At any rate, our alternative hypothesis (that the Hebrew wording’s default in the hearer’s mind is as non-specific in terms of the referent’s gender) has support directly from the Hebrew Bible itself. I mean the legal statements that make no sense in their narrative context unless they are read as I suggest. That is, readers are supposed to presume that when grammatically masculine substantives point to a category of persons, they have women in view by default. These include Gen. 23:6-7, 8, 11, 13, 15; Exod. 25:3; 35:5; Jud. 11:30-31; and Jer. 34:14. (As you know, I discussed these instances in both the preface to The Contemporary Torah and in “The Grammar of Social Gender in Biblical Hebrew,”; but I am not sure that you have grasped the implications with regard to the noun ’ish.)

Granted that these are not case laws per se, yet like case laws each one involves a pronouncement with serious consequences and specific conditions for proper fulfillment. Note that Exod. 25:3 employs the noun ’ish.

Now add to this the non-legal instances of ’ish (Gen. 17:13; 2 Sam. 6:19; 1 Chron. 16:3) that clearly show that (unlike zakhar, “male”) it is not an intrinsically male term.

Then what reason is there to justify treating ’ish differently in case laws from everywhere else, and differently from (seemingly) every other masculine noun in the Bible? The weight of biblical grammatical evidence seems to be against such a reading. If logical parsimony is a valued criterion, then my conjecture would seem to stand on more solid ground than yours.



Very interesting conversation. I hope an Assyriologist is listening in, such that the topics touched on here are taken up in that context in relation to law and other genres in Akkadian. Perhaps they have been already.

First of all, I want to emphasize the area of agreement we share, even though perhaps that puts the two of us in a minority position in the field.

In particular, we agree that when the diction of a text pulls very strongly in the direction of a foregrounding of particular (male-gendered, and often further specified) possibility, it is still the case that the foregrounding did not - at least, this is my hypothesis and yours - establish an absolute limit, such that an *analogical reading* that applied the text to oneself even if one did not fit the category foregrounded, was a reading compatible with shared genre conventions.

Examples of foregrounded addressees: the paterfamilias in the Ten Words viewed as a unit; the male son addressed in Proverbs 1 and following.

I think you show the viability of analogical readings by pointing out examples in which the focus is widened without warning in specific instances. The analogical reading the text by convention allows remains below the surface most of the time, but nonetheless comes to the surface here and there in relatively random fashion.

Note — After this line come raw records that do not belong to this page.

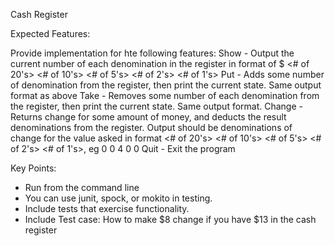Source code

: Cash Register

Expected Features:

Provide implementation for hte following features:
Show - Output the current number of each denomination in the register in format of
        $<total> <# of 20's> <# of 10's> <# of 5's> <# of 2's> <# of 1's> 
Put - Adds some number of denomination from the register, then print the current state. Same output format as above
Take - Removes some number of each denomination from the register, then print the current state. Same output format.
Change - Returns change for some amount of money, and deducts the result denominations from the register.
        Output should be denominations of change for the value asked in format
        <# of 20's> <# of 10's> <# of 5's> <# of 2's> <# of 1's>, eg 0 0 4 0 0
Quit - Exit the program

Key Points:
- Run from the command line
- You can use junit, spock, or mokito in testing.
- Include tests that exercise functionality.
- Include Test case: How to make $8 change if you have $13 in the cash register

I do struggle a bit with the notion of ish as an intrinsically gender-neutral term. For example, if I ask myself, are ish and isha intrinsically gendered terms, my answer is: yes. That is, abstracted from any context beyond an ish-isha collocation, the terms are intrinsically gendered.

On the other hand, if I ask myself, is ish gender-free in some usages, my answer is: yes. (Soft or hard) opposition with (overt or covert) isha is not always present. Far from it.

The question then is, in legal material like Ex 21:1-23:19, are ish and isha collocated such that the terms are intrinsically gendered? I think they are, though it is *also* true that ish is gender-ambivalent in a sense that isha is not, even if ish predisposes in one direction. Predisposition is not the same thing as eliminating a gender-neutral construal - something that the use of isha does; in this sense, ish and isha are asymmetric.

If ish did not predispose to a particular gendered reading, it would have been sufficient to use it whenever, for quite separate reasons, a "doubt factor" was in play in terms of applicability of a given case law.

But ish was not sufficient to remove doubt, which suggests that it is not a gender-neutral term in the strict sense, or the strictest sense imaginable.

Nor do I think that zakar would have been used in case law, instead of ish, if the foregrounding of the particular possibility in question (adult male, otherwise unspecified) were thought important. It seems to me that the use of zakar and neqevah has a distribution of its own which make the terms unfit for use in the contexts (or many of them) under consideration.

For the rest, I am wary of applying the law of parsimony to language. Language seems to delight in curious situations in which some things are made redundantly clear, and some things are even made redundantly ambiguous. Parsimony seems a rule hardly ever followed, in languages that inflect for gender first of all.

David E. S. Stein

Hmm. Regarding the law of parsimony, I wonder whether you have misplaced its point of application. The issue should not be whether language itself is parsimonious but whether our explanatory hypotheses are.

The explanation that can account for the linguistic data with the fewest twists and turns is supposed to be preferable, from a scientific point of view. Conversely, we are supposed to look beyond a straightforward explanation only where it is insufficient to account for the data.

David E. S. Stein

Regarding what you wrote:
Examples of foregrounded addressees: the paterfamilias in the Ten Words viewed as a unit

That statement seems at odds with the conclusion that you came to previously, when you reviewed my analysis of that passage:


Hi David,

Re: the law of parsimony. My point is: if the situation on the ground is complex such that a statement that "ish" is intrinsically this or intrinsically that obscures rather than clarifies that complexity, then it may be best to do without "intrinsic" hypotheses, per the law of parsimony.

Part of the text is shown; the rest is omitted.